Experiment 052

Carousel × disk: the scan shares, the rerank doesn't

Perf record: 052-carousel-disk-stack.json. Granite box (8 vCPU, 15 GB RAM, EBS gp3). src/bin/carousel.rs --disk. Cohere 1M × 1024, grouped fan=4, Poisson rate=400, 8 workers. Stacks the serving layer (carousel, 039–041) with the storage layer (disk-resident f32, 045): 1-bit codes stay in RAM for the shared scan; the f32 rerank store is mmap'd from SSD.

Result

store	C	throughput	p50	note
RAM	1000	386	6.05 ms	baseline
disk (cold)	1000	386	178,673 ms	death-spiral backlog
disk (warm)	1000	386	6,052 ms	still overloads
disk (warm)	128	385	4.68 ms	viable

The finding: the carousel shares the scan, but rerank is per-query

The carousel's whole trick is scan-sharing — all riders ride one base scan. But the rerank is not shared: each query independently reads its C candidate vectors. On disk that's C random SSD reads per query, and at C=1000 under 400 QPS / 8 workers it can't keep up → the queue explodes (cold: 178 s; even warm: 6 s — 1000 reads × any cache-miss penalty, amplified 8× over C=128, tips into overload).

Drop to C=128 and disk is fine — 4.68 ms p50, even beating RAM C=1000 (fewer rerank ops). So disk-resident serving is viable only at small C.

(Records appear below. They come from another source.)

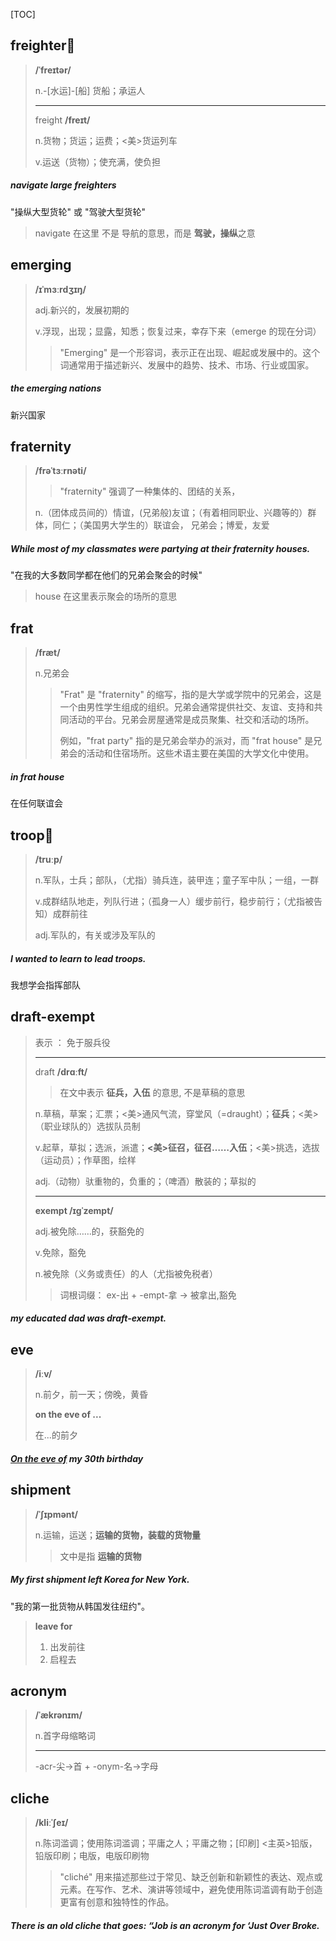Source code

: [TOC]

## freighter🚩

> **/ˈfreɪtər/**
>
> n.-[水运]-[船] 货船；承运人
>
> ---
>
> freight	**/freɪt/**
>
> n.货物；货运；运费；<美>货运列车
>
> v.运送（货物）；使充满，使负担

##### navigate large **freighters**

"操纵大型货轮" 或 "驾驶大型货轮"

> navigate 在这里 不是 导航的意思，而是  **驾驶，操纵**之意

## emerging

> **/ɪˈmɜːrdʒɪŋ/**
>
> adj.新兴的，发展初期的
>
> v.浮现，出现；显露，知悉；恢复过来，幸存下来（emerge 的现在分词）
>
> > "Emerging" 是一个形容词，表示正在出现、崛起或发展中的。这个词通常用于描述新兴、发展中的趋势、技术、市场、行业或国家。

##### the **emerging** nations

新兴国家

## fraternity

> **/frəˈtɜːrnəti/**
>
> > "fraternity" 强调了一种集体的、团结的关系，
>
> n.（团体成员间的）情谊，(兄弟般)友谊；（有着相同职业、兴趣等的）群体，同仁；（美国男大学生的）联谊会， 兄弟会；博爱，友爱

##### While most of my classmates were partying at their **fraternity** houses.

"在我的大多数同学都在他们的兄弟会聚会的时候"

> house 在这里表示聚会的场所的意思

## frat

> **/fræt/**
>
> n.兄弟会
>
> > "Frat" 是 "fraternity" 的缩写，指的是大学或学院中的兄弟会，这是一个由男性学生组成的组织。兄弟会通常提供社交、友谊、支持和共同活动的平台。兄弟会房屋通常是成员聚集、社交和活动的场所。
> >
> > 例如，"frat party" 指的是兄弟会举办的派对，而 "frat house" 是兄弟会的活动和住宿场所。这些术语主要在美国的大学文化中使用。

##### in frat house

在任何联谊会

## troop🚩

> **/truːp/**
>
> n.军队，士兵；部队，（尤指）骑兵连，装甲连；童子军中队；一组，一群
>
> v.成群结队地走，列队行进；（孤身一人）缓步前行，稳步前行；（尤指被告知）成群前往
>
> adj.军队的，有关或涉及军队的

##### I wanted to learn to lead **troops**.

我想学会指挥部队

## draft-exempt

> 表示 ： 免于服兵役 
>
> ---
>
> draft **/drɑːft/**
>
> > 在文中表示  **征兵，入伍** 的意思, 不是草稿的意思
>
> n.草稿，草案；汇票；<美>通风气流，穿堂风（=draught）；**征兵**；<美>（职业球队的）选拔队员制
>
> v.起草，草拟；选派，派遣；**<美>征召，征召……入伍**；<美>挑选，选拔（运动员）；作草图，绘样
>
> adj.（动物）驮重物的，负重的；（啤酒）散装的；草拟的
>
> ---
>
> **exempt	/ɪɡˈzempt/**
>
> adj.被免除……的，获豁免的
>
> v.免除，豁免
>
> n.被免除（义务或责任）的人（尤指被免税者）
>
> > 词根词缀： ex-出 + -empt-拿 → 被拿出,豁免

##### my educated dad was **draft-exempt**.

## eve

> **/iːv/**
>
> n.前夕，前一天；傍晚，黄昏
>
> **on the eve of ...**
>
> 在...的前夕

##### <u>On the **eve** of</u> my 30th birthday

## shipment

> **/ˈʃɪpmənt/**
>
> n.运输，运送；**运输的货物，装载的货物量**
>
> > 文中是指 **运输的货物**

##### My first **shipment** left Korea for New York.

"我的第一批货物从韩国发往纽约"。

> **leave for**
>
> 1. 出发前往
> 2. 启程去

## acronym

> **/ˈækrənɪm/**
>
> n.首字母缩略词
>
> ---
>
> -acr-尖→首 + -onym-名→字母

## cliche

> **/kliːˈʃeɪ/**
>
> n.陈词滥调；使用陈词滥调；平庸之人；平庸之物；[印刷] <主英>铅版，铅版印刷；电版，电版印刷物
>
> > "cliché" 用来描述那些过于常见、缺乏创新和新颖性的表达、观点或元素。在写作、艺术、演讲等领域中，避免使用陈词滥调有助于创造更富有创意和独特性的作品。

##### There is an old **cliche** that goes: “Job is an **acronym** for ‘Just Over Broke.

What this means for the stack

Disk serving requires small C → this is the concrete motivation for adaptive-C (048): keep the per-query read count low (and spend it only where the Hamming margin says it's needed).
Small C costs recall → which is exactly what rotation + residual (051) buy back. So you run small C on disk and hold recall via better codes.
The 32× committed-RAM saving only realizes when corpus > RAM. When the dataset fits (4 GB < 15 GB here), the page cache holds the f32 anyway (RSS ~full) — the committed (non-evictable) footprint is the 128 MB of codes vs RAM-mode's 4.2 GB, but the OS still uses the spare RAM as cache. The saving bites when you genuinely can't fit the f32 — and there, cache misses make small-C/adaptive-C mandatory.

Conclusion

The naive stack (carousel + disk + C=1000) fails — the unshared per-query rerank is the disk bottleneck. The coherent production stack is carousel + disk + small/ adaptive-C + rotation + residual: the carousel shares the scan and bounds tail latency, disk cuts committed RAM, small/adaptive-C keeps the unshared rerank affordable on SSD, and rotation+residual hold recall at that small C. Every piece we built has a role; they only compose in the right configuration.

Caveats

"Warm" = cat the f32 file first; under memory pressure the 4 GB isn't fully pinned, so C=1000 still sees enough misses to overload — the qualitative result (small C mandatory on disk) holds regardless.
EBS gp3; local NVMe (lower read latency + higher IOPS) would raise the viable-C ceiling but not change the "rerank is the unshared disk cost" structure.
Recall not measured here (serving/latency study, fixed plain-binary scan); the recall side is 051.